Exercise goal: Every line of the records below that holds the word "getTerritoryConfig" should be copied out.

== == ==

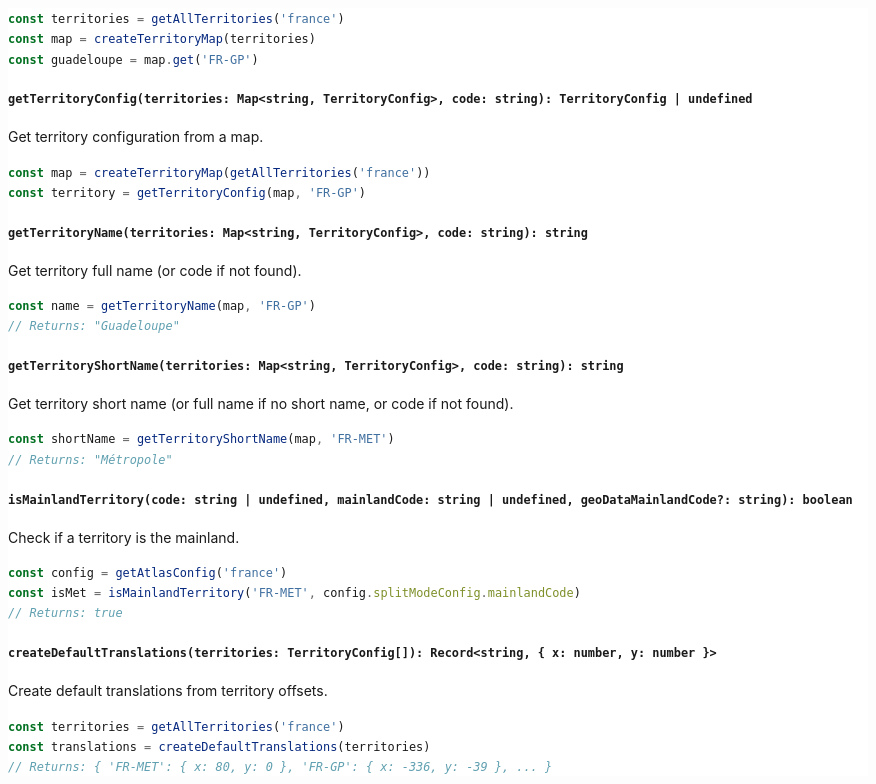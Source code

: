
 ```typescript
const territories = getAllTerritories('france')
const map = createTerritoryMap(territories)
const guadeloupe = map.get('FR-GP')
```

#### `getTerritoryConfig(territories: Map<string, TerritoryConfig>, code: string): TerritoryConfig | undefined`

Get territory configuration from a map.

```typescript
const map = createTerritoryMap(getAllTerritories('france'))
const territory = getTerritoryConfig(map, 'FR-GP')
```

#### `getTerritoryName(territories: Map<string, TerritoryConfig>, code: string): string`

Get territory full name (or code if not found).

```typescript
const name = getTerritoryName(map, 'FR-GP')
// Returns: "Guadeloupe"
```

#### `getTerritoryShortName(territories: Map<string, TerritoryConfig>, code: string): string`

Get territory short name (or full name if no short name, or code if not found).

```typescript
const shortName = getTerritoryShortName(map, 'FR-MET')
// Returns: "Métropole"
```

#### `isMainlandTerritory(code: string | undefined, mainlandCode: string | undefined, geoDataMainlandCode?: string): boolean`

Check if a territory is the mainland.

```typescript
const config = getAtlasConfig('france')
const isMet = isMainlandTerritory('FR-MET', config.splitModeConfig.mainlandCode)
// Returns: true
```

#### `createDefaultTranslations(territories: TerritoryConfig[]): Record<string, { x: number, y: number }>`

Create default translations from territory offsets.

```typescript
const territories = getAllTerritories('france')
const translations = createDefaultTranslations(territories)
// Returns: { 'FR-MET': { x: 80, y: 0 }, 'FR-GP': { x: -336, y: -39 }, ... }
```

== == ==

Exercise solution:
#### `getTerritoryConfig(territories: Map<string, TerritoryConfig>, code: string): TerritoryConfig | undefined`
const territory = getTerritoryConfig(map, 'FR-GP')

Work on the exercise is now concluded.